StoreVirtual Storage
cancel
Showing results for 
Search instead for 
Did you mean: 

Excessive packet loss after VSA upgrade from 12.0 to 12.6

Thomas_SG
Advisor

Excessive packet loss after VSA upgrade from 12.0 to 12.6

Community

I just upgraded one of my 3-node VSA clusters today from v12.0 to 12.6. The upgrade process was smooth with no issues along the way.
Only right after the upgrade completed successfully, I started getting warnings which said the following

The IP 'VSA1' has 'Excessive' packet loss. Packet Loss is ' 1.27'%.

I have a Cisco 3850 switch stack where these HP ProLiant DL380p Gen8 servers are connected to. Switch ports did not show any errors, input/output queue or any abnormally high CPU at this time.
I received these warnings for 2 of the 3 nodes and it continued on for about 1 hour after the upgrade was completed, after which it stopped.
I had a look at some performance counters within StoreVirtual CMC and I saw several peaks for "Queue Depth Total" which went to 100 at times.
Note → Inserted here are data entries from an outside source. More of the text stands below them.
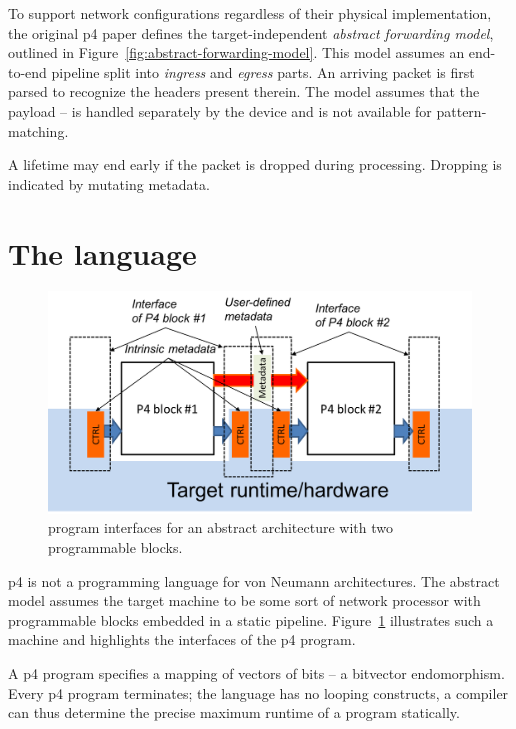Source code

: To support network configurations regardless of their physical implementation,
the original \acrshort{p4} paper defines the target-independent \emph{abstract
forwarding model}, outlined in Figure~\ref{fig:abstract-forwarding-model}. This
model assumes an end-to-end pipeline split into \emph{ingress} and \emph{egress}
parts. An arriving packet is first parsed to recognize the headers present
therein. The model assumes that the payload --  is handled separately by the device
and is not available for pattern-matching.


A lifetime may end early if the packet is dropped during processing. Dropping is
indicated by mutating metadata.

\section{The \pfs language}

\begin{figure}[t]
	\includegraphics[width=1.00\textwidth]{resources/p4_16-architecture-model.png}

	\caption{\pfs program interfaces for an abstract architecture with two
	programmable blocks\cite{p416:v123:spec}.}
	\label{fig:arch-model}
\end{figure}

\acrshort{p4} is not a programming language for von Neumann architectures. The
abstract model assumes the target machine to be some sort of network processor
with programmable blocks embedded in a static pipeline.
Figure~\ref{fig:arch-model} illustrates such a machine and highlights the
interfaces of the \acrshort{p4} program.

A \acrshort{p4} program specifies a mapping of vectors of bits -- a bit\-vector
endomorphism. Every \acrshort{p4} program terminates; the language has no
looping constructs, a compiler can thus determine the precise maximum runtime of
a program statically.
Just wondering if these warnings are normal/expected after performing such an upgrade?

I have two other 3-node clusters to upgrade as well, so wanted to get some feedback on this before I proceed.

Thanks.

18 REPLIES
vlho
Advisor

Re: Excessive packet loss after VSA upgrade from 12.0 to 12.6

Hi,

one of my customers has same problem. After start backup job (high utilization) one of two VSA node reports Excessive packet loss. Customer has two switches HP 2920 in stack (gigabit). I think that problem is in version 12.6...

Thomas_SG
Advisor

Re: Excessive packet loss after VSA upgrade from 12.0 to 12.6

Thank you for the comments.
I have not seen the issue again after I upgraded and it has now been about 3 days since I did it.
I am guessing it was related to the volume sync after the nodes were rebooted as part of the upgrade, however I cannot be sure.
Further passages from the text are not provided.